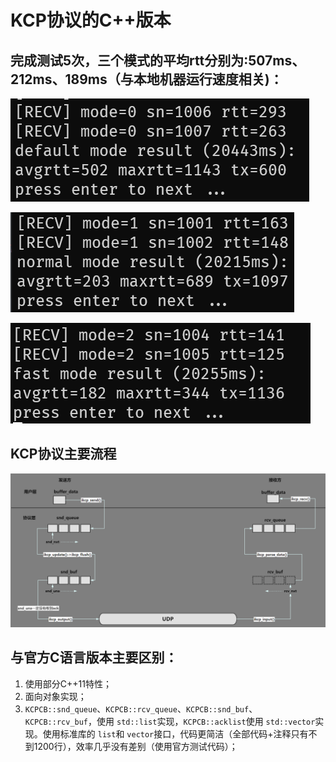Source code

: # KCP协议的C++版本

## 完成测试5次，三个模式的平均rtt分别为:507ms、212ms、189ms（与本地机器运行速度相关)：

![image](https://github.com/gitzhangjz/cpp_kcp/blob/main/img/mode0.png)

![image](https://github.com/gitzhangjz/cpp_kcp/blob/main/img/mode1.png)

![image](https://github.com/gitzhangjz/cpp_kcp/blob/main/img/mode2.png)

## KCP协议主要流程

![image](https://github.com/gitzhangjz/cpp_kcp/blob/main/img/process.png)

## 与官方C语言版本主要区别：

1. 使用部分C++11特性；
2. 面向对象实现；
3. `KCPCB::snd_queue`、`KCPCB::rcv_queue`、`KCPCB::snd_buf`、`KCPCB::rcv_buf`，使用 `std::list`实现，`KCPCB::acklist`使用 `std::vector`实现。使用标准库的 `list`和 `vector`接口，代码更简洁（全部代码+注释只有不到1200行），效率几乎没有差别（使用官方测试代码）；
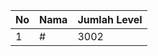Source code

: | No | Nama            | Jumlah Level |
|----|-----------------|--------------|
| 1  | #    |    3002        |

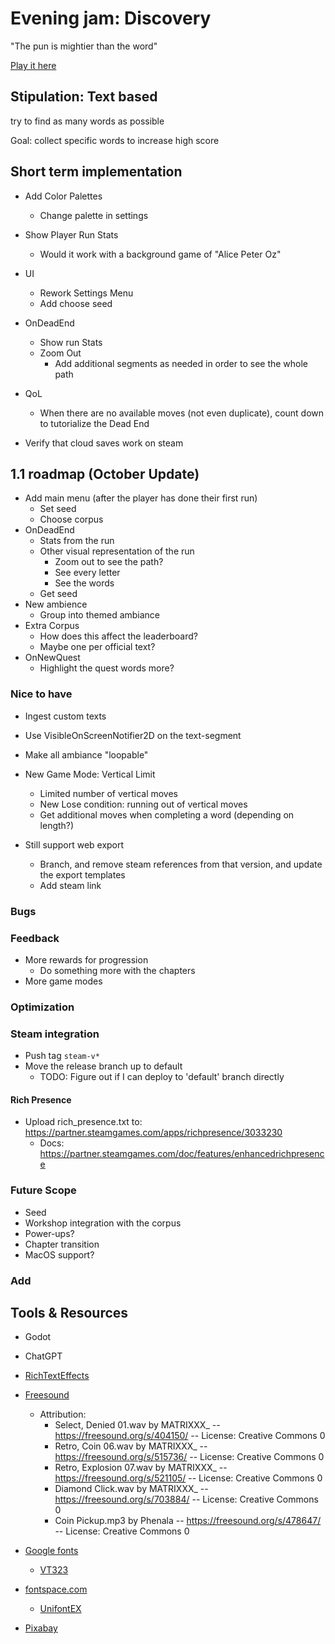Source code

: # Evening jam: Discovery

"The pun is mightier than the word"

[Play it here](https://thewarlock.itch.io/discovery)

## Stipulation: Text based

try to find as many words as possible

Goal: collect specific words to increase high score

## Short term implementation

- Add Color Palettes
  - Change palette in settings

- Show Player Run Stats
  - Would it work with a background game of "Alice Peter Oz"

- UI
  - Rework Settings Menu
  - Add choose seed

- OnDeadEnd
  - Show run Stats
  - Zoom Out
    - Add additional segments as needed in order to see the whole path

- QoL
  - When there are no available moves (not even duplicate), count down to tutorialize the Dead End

- Verify that cloud saves work on steam

## 1.1 roadmap (October Update)

- Add main menu (after the player has done their first run)
  - Set seed
  - Choose corpus
- OnDeadEnd
  - Stats from the run
  - Other visual representation of the run
    - Zoom out to see the path?
    - See every letter
    - See the words
  - Get seed
- New ambience
  - Group into themed ambiance
- Extra Corpus
  - How does this affect the leaderboard?
  - Maybe one per official text?
- OnNewQuest
  - Highlight the quest words more?

### Nice to have

- Ingest custom texts
- Use VisibleOnScreenNotifier2D on the text-segment
- Make all ambiance "loopable"
- New Game Mode: Vertical Limit
  - Limited number of vertical moves
  - New Lose condition: running out of vertical moves
  - Get additional moves when completing a word (depending on length?)

- Still support web export
  - Branch, and remove steam references from that version, and update the export templates
  - Add steam link

### Bugs

### Feedback

- More rewards for progression
  - Do something more with the chapters
- More game modes

### Optimization

### Steam integration

- Push tag `steam-v*`
- Move the release branch up to default
  - TODO: Figure out if I can deploy to 'default' branch directly

#### Rich Presence

- Upload rich_presence.txt to: https://partner.steamgames.com/apps/richpresence/3033230
  - Docs: https://partner.steamgames.com/doc/features/enhancedrichpresence

### Future Scope

- Seed
- Workshop integration with the corpus
- Power-ups?
- Chapter transition
- MacOS support?

### Add

## Tools & Resources

- Godot
- ChatGPT
- [RichTextEffects](https://github.com/teebarjunk/godot-text_effects)
- [Freesound](https://freesound.org/)
  - Attribution:
    - Select, Denied 01.wav by MATRIXXX_ -- https://freesound.org/s/404150/ -- License: Creative Commons 0
    - Retro, Coin 06.wav by MATRIXXX_ -- https://freesound.org/s/515736/ -- License: Creative Commons 0
    - Retro, Explosion 07.wav by MATRIXXX_ -- https://freesound.org/s/521105/ -- License: Creative Commons 0
    - Diamond Click.wav by MATRIXXX_ -- https://freesound.org/s/703884/ -- License: Creative Commons 0
    - Coin Pickup.mp3 by Phenala -- https://freesound.org/s/478647/ -- License: Creative Commons 0


- [Google fonts](https://fonts.google.com/)
  - [VT323](https://fonts.google.com/specimen/VT323)
- [fontspace.com](https://www.fontspace.com/)
  - [UnifontEX](https://www.fontspace.com/unifontex-font-f26370)
- [Pixabay](https://pixabay.com/)
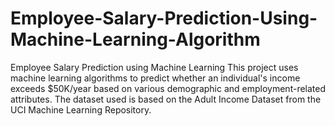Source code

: # Employee-Salary-Prediction-Using-Machine-Learning-Algorithm
Employee Salary Prediction using Machine Learning This project uses machine learning algorithms to predict whether an individual's income exceeds $50K/year based on various demographic and employment-related attributes. The dataset used is based on the Adult Income Dataset from the UCI Machine Learning Repository.

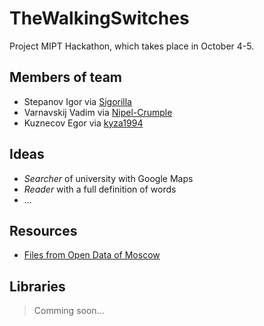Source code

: TheWalkingSwitches
==================

Project MIPT Hackathon, which takes place in October 4-5.

Members of team
---------------

* Stepanov Igor via [Sigorilla][]
* Varnavskij Vadim via [Nipel-Crumple][]
* Kuznecov Egor via [kyza1994][]

Ideas
-----

* _Searcher_ of university with Google Maps
* _Reader_ with a full definition of words
* ...

Resources
---------

* [Files from Open Data of Moscow][data]

Libraries
---------

> Comming soon...

[data]: http://data.mos.ru/ "Open Data - The Goverment of Moscow"
[sigorilla]: https://github.com/Sigorilla "Sigorilla"
[nipel-crumple]: https://github.com/Nipel-Crumple "Nipel-Crumple"
[kyza1994]: https://github.com/kyza1994 "kyza1994"
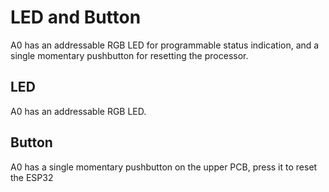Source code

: # LED and Button

A0 has an addressable RGB LED for programmable status indication, and a single momentary pushbutton for resetting the processor.

## LED <a id="leds"></a>

A0 has an addressable RGB LED.

## Button <a id="buttons"></a>

A0 has a single momentary pushbutton on the upper PCB, press it to reset the ESP32




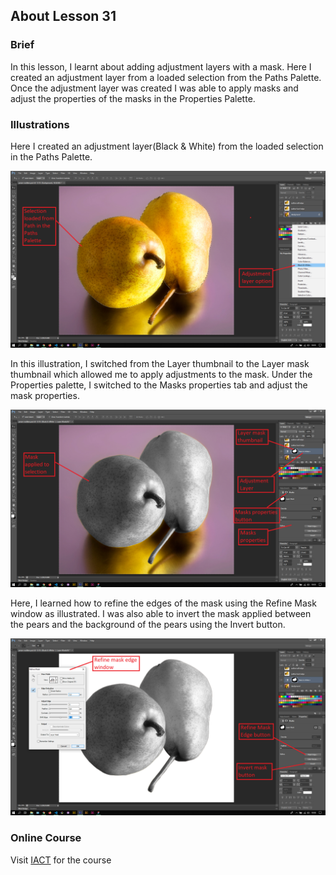 ## About Lesson 31

### Brief
In this lesson, I learnt about adding adjustment layers with a mask. Here I created an adjustment layer from a loaded selection from the Paths Palette. Once the adjustment layer was created I was able to apply masks and adjust the properties of the masks in the Properties Palette.

### Illustrations
Here I created an adjustment layer(Black & White) from the loaded selection in the Paths Palette.

![Illustration Example](../assets/images/illustration47.png)

In this illustration, I switched from the Layer thumbnail to the Layer mask thumbnail which allowed me to apply adjustments to the mask. Under the Properties palette, I switched to the Masks properties tab and adjust the mask properties.

![Illustration Example](../assets/images/illustration48.png)

Here, I learned how to refine the edges of the mask using the Refine Mask window as illustrated. I was also able to invert the mask applied between the pears and the background of the pears using the Invert button.

![Illustration Example](../assets/images/illustration49.png)

### Online Course
Visit [IACT](https://iact.ie) for the course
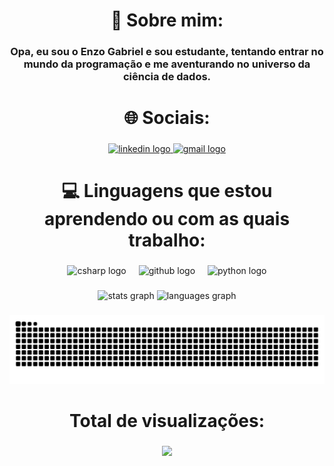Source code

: <h1 align="center">💫 Sobre mim:</h1>

###

<h3 align="center">Opa, eu sou o Enzo Gabriel e sou estudante, tentando entrar no mundo da programação e me aventurando no universo da ciência de dados.</h3>

###

<p align="left"></p>

###

<h1 align="center">🌐 Sociais:</h1>

###

<div align="center">
  <a href="https://www.linkedin.com/in/enzo-silva-8414472a9/" target="_blank">
    <img src="https://raw.githubusercontent.com/maurodesouza/profile-readme-generator/master/src/assets/icons/social/linkedin/default.svg" width="52" height="40" alt="linkedin logo"  />
  </a>
  <a href="https://mail.google.com/mail/u/0/#inbox" target="_blank">
    <img src="https://raw.githubusercontent.com/maurodesouza/profile-readme-generator/master/src/assets/icons/social/gmail/default.svg" width="52" height="40" alt="gmail logo"  />
  </a>
</div>

###

<p align="left"></p>

###

<h1 align="center">💻 Linguagens que estou aprendendo ou com as quais trabalho:</h1>

###

<div align="center">
  <img src="https://cdn.jsdelivr.net/gh/devicons/devicon/icons/csharp/csharp-line.svg" height="40" alt="csharp logo"  />
  <img width="12" />
  <img src="https://cdn.jsdelivr.net/gh/devicons/devicon/icons/github/github-original.svg" height="40" alt="github logo"  />
  <img width="12" />
  <img src="https://cdn.jsdelivr.net/gh/devicons/devicon/icons/python/python-original.svg" height="40" alt="python logo"  />
</div>

###

<p align="left"></p>

###

<div align="center">
  <img src="https://github-readme-stats.vercel.app/api?username=EnzoBond&hide_title=false&hide_rank=false&show_icons=true&include_all_commits=true&count_private=true&disable_animations=false&theme=dracula&locale=en&hide_border=false&order=1" height="150" alt="stats graph"  />
  <img src="https://github-readme-stats.vercel.app/api/top-langs?username=EnzoBond&locale=en&hide_title=false&layout=compact&card_width=320&langs_count=5&theme=dracula&hide_border=false&order=2" height="150" alt="languages graph"  />
</div>

###

<p align="left"></p>

###

<img src="https://raw.githubusercontent.com/EnzoBond/EnzoBond/output/snake.svg" alt="Snake animation" />

###

<h1 align="center">Total de visualizações:</h1>

###

<div align="center">
  <img src="https://profile-counter.glitch.me/EnzoBond/count.svg?"  />
</div>

###
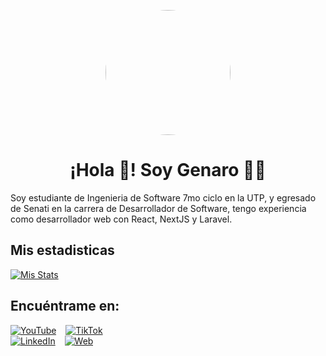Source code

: <p align="center" width="300">
   <img align="center" width="200" src="https://avatars.githubusercontent.com/u/50786070?v=4" style="border-radius: 50%;"/>
   <h1 align="center">¡Hola 👋! Soy Genaro 👨‍💻</h1>
   Soy estudiante de Ingenieria de Software 7mo ciclo en la UTP, y egresado de Senati en la carrera de Desarrollador de Software, tengo experiencia como desarrollador web con      React, NextJS y Laravel.
</p>

## **Mis estadisticas**
[![Mis Stats](https://github-readme-stats.vercel.app/api?username=Genaro-Robles&show_icons=true&locale=es&theme=dark#gh-dark-mode-only)](https://github.com/anuraghazra/github-readme-stats)

## Encuéntrame en:
[![YouTube](https://img.shields.io/badge/YouTube-Rexardev-FF0000?style=for-the-badge&logo=youtube&logoColor=white&labelColor=101010)](https://youtube.com/@rexardev-p9t)
&ensp;
[![TikTok](https://img.shields.io/badge/TikTok-@rexardev-69C9D0?style=for-the-badge&logo=tiktok&logoColor=white&labelColor=101010)](https://tiktok.com/@rexardev)
</br>
[![LinkedIn](https://img.shields.io/badge/LinkedIn-Genaro_Robles-0077B5?style=for-the-badge&logo=linkedin&logoColor=white&labelColor=101010)](https://www.linkedin.com/in/genaro-robles-quintana)
&ensp;
[![Web](https://img.shields.io/badge/Web-Proximamente-14a1f0?style=for-the-badge&logo=dev.to&logoColor=white&labelColor=101010)](https://www.youtube.com/watch?v=dQw4w9WgXcQ)
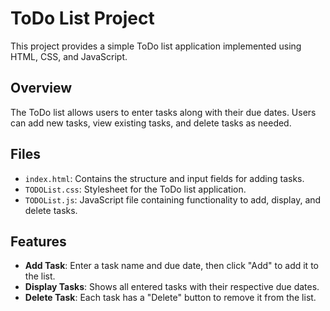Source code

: # ToDo List Project

This project provides a simple ToDo list application implemented using HTML, CSS, and JavaScript.

## Overview

The ToDo list allows users to enter tasks along with their due dates. Users can add new tasks, view existing tasks, and delete tasks as needed.

## Files

- `index.html`: Contains the structure and input fields for adding tasks.
- `TODOList.css`: Stylesheet for the ToDo list application.
- `TODOList.js`: JavaScript file containing functionality to add, display, and delete tasks.

## Features

- **Add Task**: Enter a task name and due date, then click "Add" to add it to the list.
- **Display Tasks**: Shows all entered tasks with their respective due dates.
- **Delete Task**: Each task has a "Delete" button to remove it from the list.

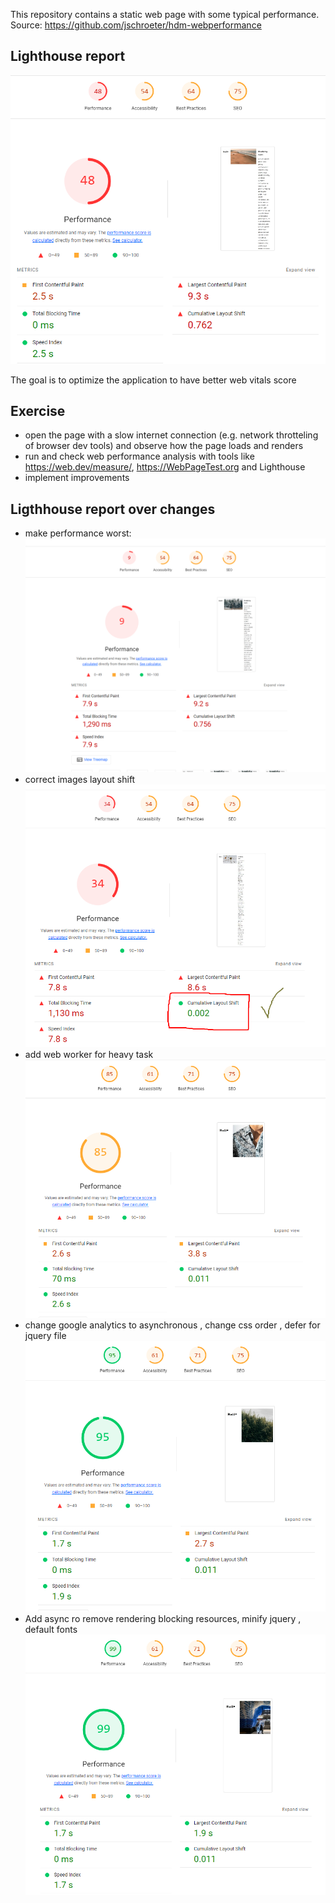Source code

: This repository contains a static web page with some typical performance. Source: https://github.com/jschroeter/hdm-webperformance

## Lighthouse report

![lighthouse report](image.png)

The goal is to optimize the application to have better web vitals score

## Exercise

- open the page with a slow internet connection (e.g. network throtteling of browser dev tools) and observe how the page loads and renders
- run and check web performance analysis with tools like https://web.dev/measure/, https://WebPageTest.org and Lighthouse
- implement improvements

## Ligthhouse report over changes

- make performance worst:
  ![score 9](image-1.png)
- correct images layout shift
  ![alt text](image-2.png)
- add web worker for heavy task 
![alt text](image-3.png)
- change google analytics to asynchronous , change css order , defer for jquery file
![alt text](image-4.png)
- Add async ro remove rendering blocking resources, minify jquery , default fonts
![alt text](image-5.png)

++++++++++

Return, from the material above, each line holding the string "jquery".

◆ Reply ◆
- change google analytics to asynchronous , change css order , defer for jquery file
- Add async ro remove rendering blocking resources, minify jquery , default fonts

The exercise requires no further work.